*GOAL OF THE EXERCISE*.
Only lines that contain the string "gaze" should be returned from the material below.

++++++++++

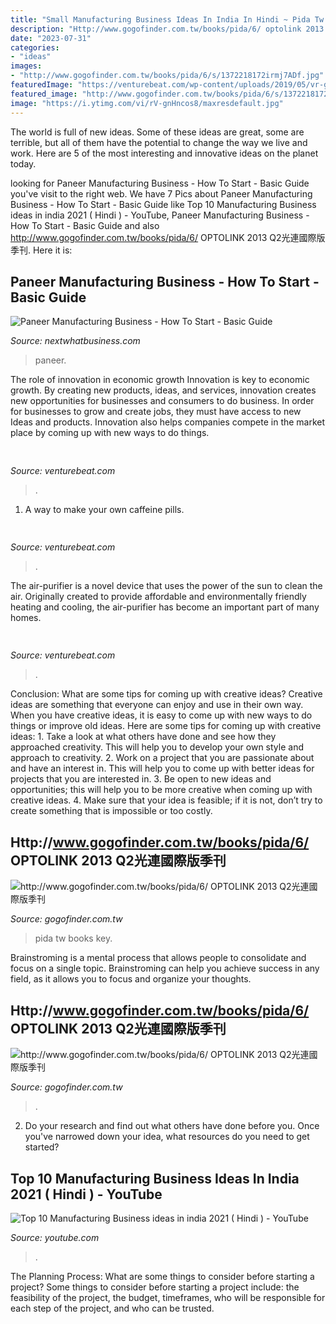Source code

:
 ```yaml
---
title: "Small Manufacturing Business Ideas In India In Hindi ~ Pida Tw Books Key"
description: "Http://www.gogofinder.com.tw/books/pida/6/ optolink 2013 q2光連國際版季刊"
date: "2023-07-31"
categories:
- "ideas"
images:
- "http://www.gogofinder.com.tw/books/pida/6/s/1372218172irmj7ADf.jpg"
featuredImage: "https://venturebeat.com/wp-content/uploads/2019/05/vr-gaze-tracking.png"
featured_image: "http://www.gogofinder.com.tw/books/pida/6/s/1372218172irmj7ADf.jpg"
image: "https://i.ytimg.com/vi/rV-gnHncos8/maxresdefault.jpg"
---
```



The world is full of new ideas. Some of these ideas are great, some are terrible, but all of them have the potential to change the way we live and work. Here are 5 of the most interesting and innovative ideas on the planet today.

	

		
looking for Paneer Manufacturing Business - How To Start - Basic Guide you've visit to the right web. We have 7 Pics about Paneer Manufacturing Business - How To Start - Basic Guide like Top 10 Manufacturing Business ideas in india 2021 ( Hindi ) - YouTube, Paneer Manufacturing Business - How To Start - Basic Guide and also http://www.gogofinder.com.tw/books/pida/6/ OPTOLINK 2013 Q2光連國際版季刊. Here it is:
		
    
## Paneer Manufacturing Business - How To Start - Basic Guide

<img loading=lazy src="https://nextwhatbusiness.com/wp-content/uploads/2016/09/paneer-1170x550.jpeg" onerror="this.onerror=null;this.src='https://tse1.mm.bing.net/th?id=OIP.28DL2AZj2Yhwa2SlogWEsAHaDe&amp;pid=15.1';" alt="Paneer Manufacturing Business - How To Start - Basic Guide">

_Source: nextwhatbusiness.com_

>paneer. 

	

The role of innovation in economic growth
Innovation is key to economic growth. By creating new products, ideas, and services, innovation creates new opportunities for businesses and consumers to do business. In order for businesses to grow and create jobs, they must have access to new Ideas and products. Innovation also helps companies compete in the market place by coming up with new ways to do things.

    
## 

<img loading=lazy src="https://venturebeat.com/wp-content/uploads/2017/12/uspresidentssiri.jpg?w=800" onerror="this.onerror=null;this.src='https://tse3.mm.bing.net/th?id=OIP.OcejVjsL9Jibue1HaAgyjAHaFV&amp;pid=15.1';" alt="">

_Source: venturebeat.com_

>. 

	

1. A way to make your own caffeine pills.

    
## 

<img loading=lazy src="https://venturebeat.com/wp-content/uploads/2018/12/DfGtlDKW0AALxnR.jpg?w=800" onerror="this.onerror=null;this.src='https://tse2.mm.bing.net/th?id=OIP.q-8bGSNNa3u3IKVIYiDrvAHaE8&amp;pid=15.1';" alt="">

_Source: venturebeat.com_

>. 

	

The air-purifier is a novel device that uses the power of the sun to clean the air. Originally created to provide affordable and environmentally friendly heating and cooling, the air-purifier has become an important part of many homes.

    
## 

<img loading=lazy src="https://venturebeat.com/wp-content/uploads/2019/05/vr-gaze-tracking.png" onerror="this.onerror=null;this.src='https://tse2.mm.bing.net/th?id=OIP.bt9LbvnMIfFEFL8Y69jjNAHaEH&amp;pid=15.1';" alt="">

_Source: venturebeat.com_

>. 

	

Conclusion: What are some tips for coming up with creative ideas?
Creative ideas are something that everyone can enjoy and use in their own way. When you have creative ideas, it is easy to come up with new ways to do things or improve old ideas. Here are some tips for coming up with creative ideas: 1. Take a look at what others have done and see how they approached creativity. This will help you to develop your own style and approach to creativity. 2. Work on a project that you are passionate about and have an interest in. This will help you to come up with better ideas for projects that you are interested in. 3. Be open to new ideas and opportunities; this will help you to be more creative when coming up with creative ideas. 4. Make sure that your idea is feasible; if it is not, don’t try to create something that is impossible or too costly. 
    
## Http://www.gogofinder.com.tw/books/pida/6/ OPTOLINK 2013 Q2光連國際版季刊

<img loading=lazy src="http://www.gogofinder.com.tw/books/pida/6/s/1372218172irmj7ADf.jpg" onerror="this.onerror=null;this.src='https://tse4.mm.bing.net/th?id=OIP.z7-EeeQ_J0bsWZInD5bBvQHaKf&amp;pid=15.1';" alt="http://www.gogofinder.com.tw/books/pida/6/ OPTOLINK 2013 Q2光連國際版季刊">

_Source: gogofinder.com.tw_

>pida tw books key. 

	

Brainstroming is a mental process that allows people to consolidate and focus on a single topic. Brainstroming can help you achieve success in any field, as it allows you to focus and organize your thoughts.

    
## Http://www.gogofinder.com.tw/books/pida/6/ OPTOLINK 2013 Q2光連國際版季刊

<img loading=lazy src="http://www.gogofinder.com.tw/books/pida/6/s/13722181728invWvJR.jpg" onerror="this.onerror=null;this.src='https://tse2.mm.bing.net/th?id=OIP.jBsMmDa6E-iAmFwaDZFwDAHaKf&amp;pid=15.1';" alt="http://www.gogofinder.com.tw/books/pida/6/ OPTOLINK 2013 Q2光連國際版季刊">

_Source: gogofinder.com.tw_

>. 

	

2. Do your research and find out what others have done before you. Once you've narrowed down your idea, what resources do you need to get started? 

    
## Top 10 Manufacturing Business Ideas In India 2021 ( Hindi ) - YouTube

<img loading=lazy src="https://i.ytimg.com/vi/rV-gnHncos8/maxresdefault.jpg" onerror="this.onerror=null;this.src='https://tse3.mm.bing.net/th?id=OIP.KtH4STourOZ3vGXKooZjXgHaEK&amp;pid=15.1';" alt="Top 10 Manufacturing Business ideas in india 2021 ( Hindi ) - YouTube">

_Source: youtube.com_

>. 

	

The Planning Process: What are some things to consider before starting a project?
Some things to consider before starting a project include: the feasibility of the project, the budget, timeframes, who will be responsible for each step of the project, and who can be trusted.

++++++++++

*EXPECTED ANSWER*.
featuredImage: "https://venturebeat.com/wp-content/uploads/2019/05/vr-gaze-tracking.png"
<img loading=lazy src="https://venturebeat.com/wp-content/uploads/2019/05/vr-gaze-tracking.png" onerror="this.onerror=null;this.src='https://tse2.mm.bing.net/th?id=OIP.bt9LbvnMIfFEFL8Y69jjNAHaEH&amp;pid=15.1';" alt="">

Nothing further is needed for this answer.